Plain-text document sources
== Segment start ==
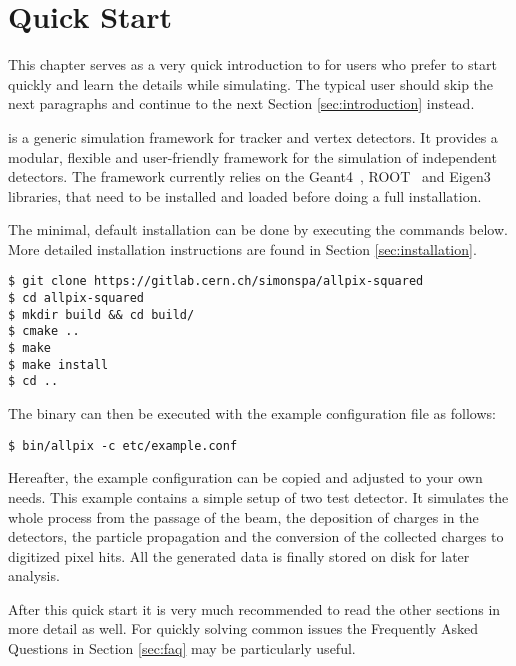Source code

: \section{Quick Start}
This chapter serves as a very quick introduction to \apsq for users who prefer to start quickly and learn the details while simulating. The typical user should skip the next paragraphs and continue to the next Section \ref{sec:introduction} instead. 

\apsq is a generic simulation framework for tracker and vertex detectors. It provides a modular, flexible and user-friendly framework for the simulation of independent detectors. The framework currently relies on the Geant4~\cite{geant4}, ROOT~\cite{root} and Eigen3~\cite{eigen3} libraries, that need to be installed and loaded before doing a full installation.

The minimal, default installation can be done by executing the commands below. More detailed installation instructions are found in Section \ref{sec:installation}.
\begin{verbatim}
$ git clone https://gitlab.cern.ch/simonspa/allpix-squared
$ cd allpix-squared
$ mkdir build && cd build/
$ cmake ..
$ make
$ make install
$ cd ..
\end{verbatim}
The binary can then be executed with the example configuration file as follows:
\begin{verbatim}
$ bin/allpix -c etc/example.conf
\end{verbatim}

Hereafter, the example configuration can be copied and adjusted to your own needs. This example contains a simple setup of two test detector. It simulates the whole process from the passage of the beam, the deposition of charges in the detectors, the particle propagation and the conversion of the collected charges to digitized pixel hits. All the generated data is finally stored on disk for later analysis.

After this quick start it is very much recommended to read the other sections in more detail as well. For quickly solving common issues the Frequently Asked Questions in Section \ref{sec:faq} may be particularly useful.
== Segment end ==
◆ **What the task asks**: All lines of the data that hold "allpix" need to be copied.

◆ **Task solution**:
$ git clone https://gitlab.cern.ch/simonspa/allpix-squared
$ cd allpix-squared
$ bin/allpix -c etc/example.conf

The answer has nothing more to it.